▶ _WORK REQUIRED_: Leave out the images and output the records word for word.

▶ _DATA FOR THIS TASK_:
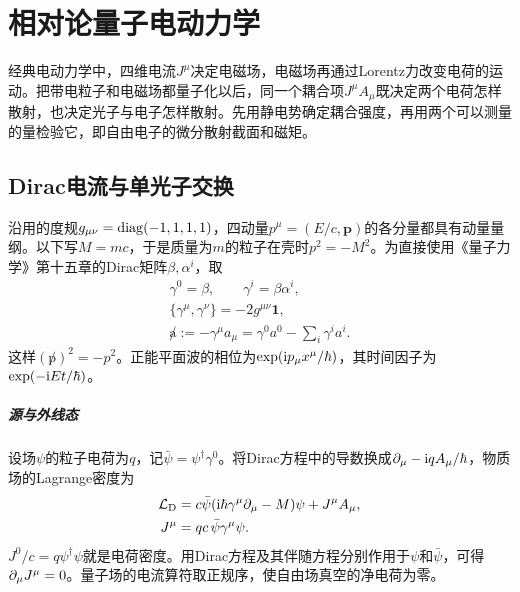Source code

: \chapter{相对论量子电动力学}
\label{chap:relativistic qed}

经典电动力学中，四维电流$J^\mu$决定电磁场，电磁场再通过Lorentz力改变电荷的运动。把带电粒子和电磁场都量子化以后，同一个耦合项$J^\mu A_\mu$既决定两个电荷怎样散射，也决定光子与电子怎样散射。先用静电势确定耦合强度，再用两个可以测量的量检验它，即自由电子的微分散射截面和磁矩。

\section{Dirac电流与单光子交换}

沿用的度规$g_{\mu\nu} = \operatorname{diag}(-1,1,1,1)$，四动量$p^\mu = (E/c,\bm p)$的各分量都具有动量量纲。以下写$M = mc$，于是质量为$m$的粒子在壳时$p^2 = -M^2$。为直接使用《量子力学》第十五章的Dirac矩阵$\beta,\alpha^i$，取
\begin{gather*}
    \gamma^0 = \beta,\qquad \gamma^i = \beta\alpha^i,\\
    \{\gamma^\mu,\gamma^\nu\} = -2g^{\mu\nu}\mathbf1,\\
    \not a := -\gamma^\mu a_\mu = \gamma^0a^0 - \sum_i\gamma^i a^i .
\end{gather*}
这样$(\not p)^2 = -p^2$。正能平面波的相位为$\exp(\mathrm{i} p_\mu x^\mu/\hbar)$，其时间因子为$\exp(-\mathrm{i} Et/\hbar)$。

\paragraph{源与外线态}
设场$\psi$的粒子电荷为$q$，记$\bar\psi = \psi^\dagger\gamma^0$。将Dirac方程中的导数换成$\partial_\mu - \mathrm{i} q A_\mu/\hbar$，物质场的Lagrange密度为
\begin{subequations}
    \label{eq:ed-dirac-field-current}
    \begin{align}
        \mathcal L_\mathrm{D}
        &= c\bar\psi(\mathrm{i}\hbar\gamma^\mu\partial_\mu - M)\psi + J^\mu A_\mu,\\
        J^\mu &= qc\,\bar\psi\gamma^\mu\psi .
    \end{align}
\end{subequations}
$J^0/c = q\psi^\dagger\psi$就是电荷密度。用Dirac方程及其伴随方程分别作用于$\psi$和$\bar\psi$，可得$\partial_\mu J^\mu = 0$。量子场的电流算符取正规序，使自由场真空的净电荷为零。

▶ _ANSWER SECTION_:
Source code

: \chapter{相对论量子电动力学}
\label{chap:relativistic qed}

经典电动力学中，四维电流$J^\mu$决定电磁场，电磁场再通过Lorentz力改变电荷的运动。把带电粒子和电磁场都量子化以后，同一个耦合项$J^\mu A_\mu$既决定两个电荷怎样散射，也决定光子与电子怎样散射。先用静电势确定耦合强度，再用两个可以测量的量检验它，即自由电子的微分散射截面和磁矩。

\section{Dirac电流与单光子交换}

沿用的度规$g_{\mu\nu} = \operatorname{diag}(-1,1,1,1)$，四动量$p^\mu = (E/c,\bm p)$的各分量都具有动量量纲。以下写$M = mc$，于是质量为$m$的粒子在壳时$p^2 = -M^2$。为直接使用《量子力学》第十五章的Dirac矩阵$\beta,\alpha^i$，取
\begin{gather*}
    \gamma^0 = \beta,\qquad \gamma^i = \beta\alpha^i,\\
    \{\gamma^\mu,\gamma^\nu\} = -2g^{\mu\nu}\mathbf1,\\
    \not a := -\gamma^\mu a_\mu = \gamma^0a^0 - \sum_i\gamma^i a^i .
\end{gather*}
这样$(\not p)^2 = -p^2$。正能平面波的相位为$\exp(\mathrm{i} p_\mu x^\mu/\hbar)$，其时间因子为$\exp(-\mathrm{i} Et/\hbar)$。

\paragraph{源与外线态}
设场$\psi$的粒子电荷为$q$，记$\bar\psi = \psi^\dagger\gamma^0$。将Dirac方程中的导数换成$\partial_\mu - \mathrm{i} q A_\mu/\hbar$，物质场的Lagrange密度为
\begin{subequations}
    \label{eq:ed-dirac-field-current}
    \begin{align}
        \mathcal L_\mathrm{D}
        &= c\bar\psi(\mathrm{i}\hbar\gamma^\mu\partial_\mu - M)\psi + J^\mu A_\mu,\\
        J^\mu &= qc\,\bar\psi\gamma^\mu\psi .
    \end{align}
\end{subequations}
$J^0/c = q\psi^\dagger\psi$就是电荷密度。用Dirac方程及其伴随方程分别作用于$\psi$和$\bar\psi$，可得$\partial_\mu J^\mu = 0$。量子场的电流算符取正规序，使自由场真空的净电荷为零。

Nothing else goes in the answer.